Biotech-Firmen sind Innovations-Motoren für neue Medikamente. Doch neben dem Gespür muss auch das Timing stimmen.

Ein Medikament gegen das Coronavirus finden: Das ist das Ziel von Christoph Esslinger. Er ist Gründer des Biotech-Unternehmens Memo Therapeutics mit zehn Mitarbeitenden in Zürich.

Gehört hatte er vom Coronavirus erstmals im Januar in den Nachrichten. Es erinnerte ihn an den Ausbruch des Sars-Virus 2002. «Ich dachte, das geht so aus wie damals. Wir sollten es liegen lassen. Für eine kleine Biotech-Firma ist es nicht lukrativ, da ein Risiko einzugehen – und nach sechs Monaten ist der Hype vorbei.»
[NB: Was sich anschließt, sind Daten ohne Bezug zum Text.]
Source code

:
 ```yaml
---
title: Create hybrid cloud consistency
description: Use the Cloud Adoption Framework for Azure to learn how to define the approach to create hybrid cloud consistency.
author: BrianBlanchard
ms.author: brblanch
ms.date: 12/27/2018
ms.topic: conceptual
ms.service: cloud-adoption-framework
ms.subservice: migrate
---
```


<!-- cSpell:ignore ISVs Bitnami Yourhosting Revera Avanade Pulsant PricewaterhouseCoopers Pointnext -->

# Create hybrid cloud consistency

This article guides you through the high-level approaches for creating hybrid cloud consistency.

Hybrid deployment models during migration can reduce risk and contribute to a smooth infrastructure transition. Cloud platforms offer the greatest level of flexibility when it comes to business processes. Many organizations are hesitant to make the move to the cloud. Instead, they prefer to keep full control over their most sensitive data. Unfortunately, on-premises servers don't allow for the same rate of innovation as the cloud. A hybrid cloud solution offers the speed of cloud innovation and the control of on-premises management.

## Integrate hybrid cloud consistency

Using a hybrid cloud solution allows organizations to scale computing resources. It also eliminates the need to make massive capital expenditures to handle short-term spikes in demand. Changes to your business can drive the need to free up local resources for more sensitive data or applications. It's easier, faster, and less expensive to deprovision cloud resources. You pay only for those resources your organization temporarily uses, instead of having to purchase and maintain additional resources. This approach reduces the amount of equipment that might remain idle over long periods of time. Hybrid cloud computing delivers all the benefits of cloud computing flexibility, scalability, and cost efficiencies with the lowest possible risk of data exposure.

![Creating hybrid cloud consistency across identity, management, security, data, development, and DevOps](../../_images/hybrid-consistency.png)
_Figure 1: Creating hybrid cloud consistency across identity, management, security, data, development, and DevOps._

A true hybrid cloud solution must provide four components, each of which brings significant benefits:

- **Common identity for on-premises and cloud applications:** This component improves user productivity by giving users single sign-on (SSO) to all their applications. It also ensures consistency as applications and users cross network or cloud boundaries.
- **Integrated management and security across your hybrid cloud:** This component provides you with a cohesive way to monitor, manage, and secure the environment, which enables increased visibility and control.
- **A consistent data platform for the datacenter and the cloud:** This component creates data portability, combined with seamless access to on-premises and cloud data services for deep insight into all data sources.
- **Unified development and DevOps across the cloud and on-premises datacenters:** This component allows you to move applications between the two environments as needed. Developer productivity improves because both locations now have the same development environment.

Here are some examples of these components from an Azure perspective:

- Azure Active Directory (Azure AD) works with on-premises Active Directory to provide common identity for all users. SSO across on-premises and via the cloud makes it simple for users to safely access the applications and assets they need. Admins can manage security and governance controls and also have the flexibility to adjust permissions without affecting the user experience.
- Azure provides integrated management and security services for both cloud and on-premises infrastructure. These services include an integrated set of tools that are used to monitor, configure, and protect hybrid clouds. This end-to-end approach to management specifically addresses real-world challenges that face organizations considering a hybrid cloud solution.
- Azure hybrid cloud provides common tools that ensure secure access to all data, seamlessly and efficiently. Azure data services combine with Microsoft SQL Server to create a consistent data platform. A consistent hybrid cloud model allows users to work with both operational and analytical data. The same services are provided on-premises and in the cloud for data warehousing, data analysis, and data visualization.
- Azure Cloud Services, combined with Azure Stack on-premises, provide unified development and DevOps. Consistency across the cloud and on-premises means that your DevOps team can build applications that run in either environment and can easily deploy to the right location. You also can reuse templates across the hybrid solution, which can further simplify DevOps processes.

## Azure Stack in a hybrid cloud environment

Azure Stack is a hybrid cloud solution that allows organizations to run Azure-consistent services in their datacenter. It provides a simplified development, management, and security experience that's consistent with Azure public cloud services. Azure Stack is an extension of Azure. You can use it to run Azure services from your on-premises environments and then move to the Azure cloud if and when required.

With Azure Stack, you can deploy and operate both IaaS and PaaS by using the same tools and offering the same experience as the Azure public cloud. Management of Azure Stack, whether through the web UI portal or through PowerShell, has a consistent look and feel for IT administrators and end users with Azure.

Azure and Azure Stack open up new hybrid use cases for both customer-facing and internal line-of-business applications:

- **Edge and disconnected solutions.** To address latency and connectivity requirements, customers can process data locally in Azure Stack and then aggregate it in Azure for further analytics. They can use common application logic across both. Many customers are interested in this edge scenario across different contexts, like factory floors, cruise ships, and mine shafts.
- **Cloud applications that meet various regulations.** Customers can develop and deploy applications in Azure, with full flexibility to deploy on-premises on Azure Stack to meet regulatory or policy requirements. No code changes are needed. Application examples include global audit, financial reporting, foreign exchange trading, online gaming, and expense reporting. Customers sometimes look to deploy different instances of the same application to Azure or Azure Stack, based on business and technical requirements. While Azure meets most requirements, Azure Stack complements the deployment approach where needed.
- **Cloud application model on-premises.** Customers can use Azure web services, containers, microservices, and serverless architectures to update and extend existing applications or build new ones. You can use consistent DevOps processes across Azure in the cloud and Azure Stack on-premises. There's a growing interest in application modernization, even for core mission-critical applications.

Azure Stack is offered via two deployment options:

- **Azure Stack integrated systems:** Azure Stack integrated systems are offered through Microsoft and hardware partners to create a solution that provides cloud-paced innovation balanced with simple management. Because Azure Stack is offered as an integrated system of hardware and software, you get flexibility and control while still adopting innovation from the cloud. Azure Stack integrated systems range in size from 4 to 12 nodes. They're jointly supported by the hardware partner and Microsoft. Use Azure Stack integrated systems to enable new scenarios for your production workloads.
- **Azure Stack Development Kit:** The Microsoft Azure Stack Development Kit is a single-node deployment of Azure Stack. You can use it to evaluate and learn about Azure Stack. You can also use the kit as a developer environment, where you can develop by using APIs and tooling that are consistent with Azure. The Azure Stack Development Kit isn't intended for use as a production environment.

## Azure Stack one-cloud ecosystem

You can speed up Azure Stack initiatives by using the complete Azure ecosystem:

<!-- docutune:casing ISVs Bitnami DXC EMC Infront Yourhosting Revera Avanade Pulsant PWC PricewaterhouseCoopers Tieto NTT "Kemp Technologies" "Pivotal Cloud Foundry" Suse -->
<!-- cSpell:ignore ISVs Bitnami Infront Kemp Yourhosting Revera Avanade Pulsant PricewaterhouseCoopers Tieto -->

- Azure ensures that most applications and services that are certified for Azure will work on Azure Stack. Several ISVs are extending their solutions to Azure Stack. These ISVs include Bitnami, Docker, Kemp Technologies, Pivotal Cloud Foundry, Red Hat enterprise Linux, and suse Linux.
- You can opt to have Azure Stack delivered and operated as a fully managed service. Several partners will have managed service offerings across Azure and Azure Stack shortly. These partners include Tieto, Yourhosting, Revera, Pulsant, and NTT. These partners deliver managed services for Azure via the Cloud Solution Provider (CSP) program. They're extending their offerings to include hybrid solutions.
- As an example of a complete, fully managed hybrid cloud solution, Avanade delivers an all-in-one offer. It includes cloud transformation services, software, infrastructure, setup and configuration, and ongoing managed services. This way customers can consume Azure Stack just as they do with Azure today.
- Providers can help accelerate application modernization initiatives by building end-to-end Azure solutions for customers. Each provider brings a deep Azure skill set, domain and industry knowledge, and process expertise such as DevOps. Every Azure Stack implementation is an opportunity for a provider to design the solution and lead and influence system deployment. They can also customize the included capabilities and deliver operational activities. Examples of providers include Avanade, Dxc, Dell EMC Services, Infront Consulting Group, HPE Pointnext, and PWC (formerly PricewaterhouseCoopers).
Herausforderung Coronavirus

Inzwischen hat das neue Virus seinen Weg rund um den Erdball gefunden. Esslinger und sein Team suchen nun nach Antikörpern im Blut genesener Corona-Patienten. Möglich ist das, weil Esslinger auf bisherige Entwicklungen zurückgreifen kann und weil ein anderes grosses Projekt gerade vom Tisch ist. Deshalb wurden Kapazitäten frei.

Dass gerade Biotech-Firmen flexibel sein können, hat damit zu tun, dass sie auf Innovationen getrimmt sind. Ihr Kerngeschäft seien Forschung und Entwicklung, sagt Michael Altorfer, Chef des Branchenverbands Swiss Biotech Association: «Wenn neue Krankheitsbilder und medizinische Bedürfnisse entstehen, sind sie es sich gewohnt, diese schnell und zielorientiert anzugehen.»

Forscherin in einem Labor
Legende: Durch das Coronavirus sind die Schweizer Biotech-Unternehmen besonders gefordert: Zum einen suchen sie nach neuen Medikamenten oder Impfstoffen. Zum anderen liegen ihre bisherigen Entwicklungen auf Eis. Keystone

Doch das hat auch eine Kehrseite: Die Unternehmen sind klein und knapp kapitalisiert. In den letzten Jahren haben Kapitalgeber zwar jährlich rund 1.5 Milliarden Franken in Schweizer Biotech-Unternehmen investiert. Doch das Geld muss jeweils für spezifische Entwicklungsschritte ausreichen, im Durchschnitt für 18 Monate.

Projekte liegen auf Eis

Unternehmen müssen sich darum für die eine oder andere Entwicklung entscheiden. Selten haben Biotech-Unternehmen zufällig freie Kapazitäten für das Coronavirus wie etwa Memo Therapeutics. Bei vielen, die nicht umschwenken können, liegen dann einfach andere Entwicklungen auf Eis.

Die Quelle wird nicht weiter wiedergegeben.